» WHAT YOU HAVE TO DO: Every line of the records must be repeated exactly; pictures stay out.

[Start of Attachment]

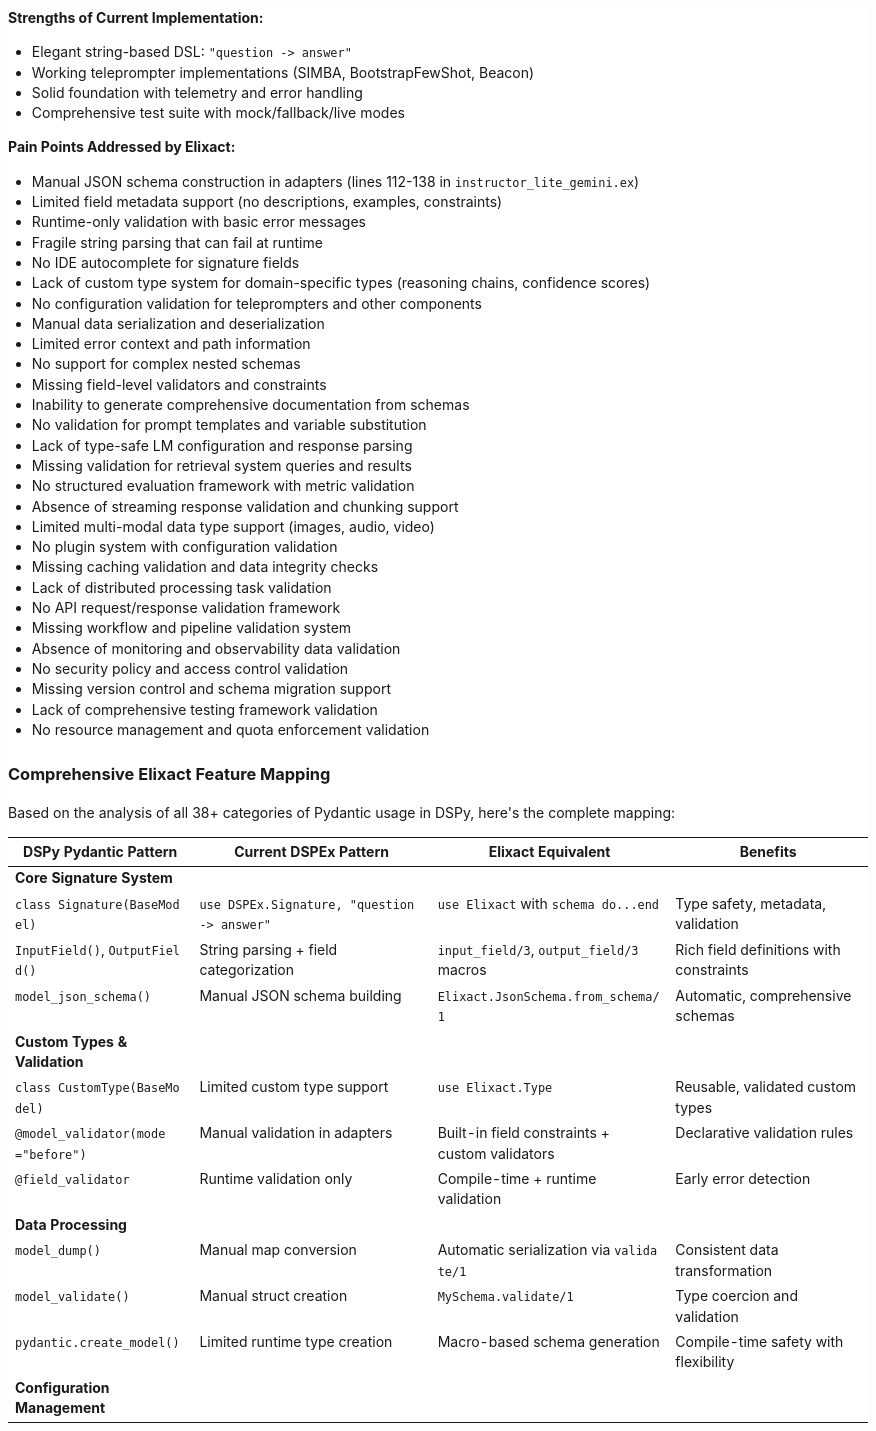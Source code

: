 **Strengths of Current Implementation:**
- Elegant string-based DSL: `"question -> answer"`
- Working teleprompter implementations (SIMBA, BootstrapFewShot, Beacon)
- Solid foundation with telemetry and error handling
- Comprehensive test suite with mock/fallback/live modes

**Pain Points Addressed by Elixact:**
- Manual JSON schema construction in adapters (lines 112-138 in `instructor_lite_gemini.ex`)
- Limited field metadata support (no descriptions, examples, constraints)
- Runtime-only validation with basic error messages
- Fragile string parsing that can fail at runtime
- No IDE autocomplete for signature fields
- Lack of custom type system for domain-specific types (reasoning chains, confidence scores)
- No configuration validation for teleprompters and other components
- Manual data serialization and deserialization
- Limited error context and path information
- No support for complex nested schemas
- Missing field-level validators and constraints
- Inability to generate comprehensive documentation from schemas
- No validation for prompt templates and variable substitution
- Lack of type-safe LM configuration and response parsing
- Missing validation for retrieval system queries and results
- No structured evaluation framework with metric validation
- Absence of streaming response validation and chunking support
- Limited multi-modal data type support (images, audio, video)
- No plugin system with configuration validation
- Missing caching validation and data integrity checks
- Lack of distributed processing task validation
- No API request/response validation framework
- Missing workflow and pipeline validation system
- Absence of monitoring and observability data validation
- No security policy and access control validation
- Missing version control and schema migration support
- Lack of comprehensive testing framework validation
- No resource management and quota enforcement validation

### Comprehensive Elixact Feature Mapping

Based on the analysis of all 38+ categories of Pydantic usage in DSPy, here's the complete mapping:

| DSPy Pydantic Pattern | Current DSPEx Pattern | Elixact Equivalent | Benefits |
|---------------------|---------------------|-------------------|----------|
| **Core Signature System** |
| `class Signature(BaseModel)` | `use DSPEx.Signature, "question -> answer"` | `use Elixact` with `schema do...end` | Type safety, metadata, validation |
| `InputField()`, `OutputField()` | String parsing + field categorization | `input_field/3`, `output_field/3` macros | Rich field definitions with constraints |
| `model_json_schema()` | Manual JSON schema building | `Elixact.JsonSchema.from_schema/1` | Automatic, comprehensive schemas |
| **Custom Types & Validation** |
| `class CustomType(BaseModel)` | Limited custom type support | `use Elixact.Type` | Reusable, validated custom types |
| `@model_validator(mode="before")` | Manual validation in adapters | Built-in field constraints + custom validators | Declarative validation rules |
| `@field_validator` | Runtime validation only | Compile-time + runtime validation | Early error detection |
| **Data Processing** |
| `model_dump()` | Manual map conversion | Automatic serialization via `validate/1` | Consistent data transformation |
| `model_validate()` | Manual struct creation | `MySchema.validate/1` | Type coercion and validation |
| `pydantic.create_model()` | Limited runtime type creation | Macro-based schema generation | Compile-time safety with flexibility |
| **Configuration Management** |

[End of Attachment]

» RESULT OF THE EXERCISE:
Source code

: **Strengths of Current Implementation:**
- Elegant string-based DSL: `"question -> answer"`
- Working teleprompter implementations (SIMBA, BootstrapFewShot, Beacon)
- Solid foundation with telemetry and error handling
- Comprehensive test suite with mock/fallback/live modes

**Pain Points Addressed by Elixact:**
- Manual JSON schema construction in adapters (lines 112-138 in `instructor_lite_gemini.ex`)
- Limited field metadata support (no descriptions, examples, constraints)
- Runtime-only validation with basic error messages
- Fragile string parsing that can fail at runtime
- No IDE autocomplete for signature fields
- Lack of custom type system for domain-specific types (reasoning chains, confidence scores)
- No configuration validation for teleprompters and other components
- Manual data serialization and deserialization
- Limited error context and path information
- No support for complex nested schemas
- Missing field-level validators and constraints
- Inability to generate comprehensive documentation from schemas
- No validation for prompt templates and variable substitution
- Lack of type-safe LM configuration and response parsing
- Missing validation for retrieval system queries and results
- No structured evaluation framework with metric validation
- Absence of streaming response validation and chunking support
- Limited multi-modal data type support (images, audio, video)
- No plugin system with configuration validation
- Missing caching validation and data integrity checks
- Lack of distributed processing task validation
- No API request/response validation framework
- Missing workflow and pipeline validation system
- Absence of monitoring and observability data validation
- No security policy and access control validation
- Missing version control and schema migration support
- Lack of comprehensive testing framework validation
- No resource management and quota enforcement validation

### Comprehensive Elixact Feature Mapping

Based on the analysis of all 38+ categories of Pydantic usage in DSPy, here's the complete mapping:

| DSPy Pydantic Pattern | Current DSPEx Pattern | Elixact Equivalent | Benefits |
|---------------------|---------------------|-------------------|----------|
| **Core Signature System** |
| `class Signature(BaseModel)` | `use DSPEx.Signature, "question -> answer"` | `use Elixact` with `schema do...end` | Type safety, metadata, validation |
| `InputField()`, `OutputField()` | String parsing + field categorization | `input_field/3`, `output_field/3` macros | Rich field definitions with constraints |
| `model_json_schema()` | Manual JSON schema building | `Elixact.JsonSchema.from_schema/1` | Automatic, comprehensive schemas |
| **Custom Types & Validation** |
| `class CustomType(BaseModel)` | Limited custom type support | `use Elixact.Type` | Reusable, validated custom types |
| `@model_validator(mode="before")` | Manual validation in adapters | Built-in field constraints + custom validators | Declarative validation rules |
| `@field_validator` | Runtime validation only | Compile-time + runtime validation | Early error detection |
| **Data Processing** |
| `model_dump()` | Manual map conversion | Automatic serialization via `validate/1` | Consistent data transformation |
| `model_validate()` | Manual struct creation | `MySchema.validate/1` | Type coercion and validation |
| `pydantic.create_model()` | Limited runtime type creation | Macro-based schema generation | Compile-time safety with flexibility |
| **Configuration Management** |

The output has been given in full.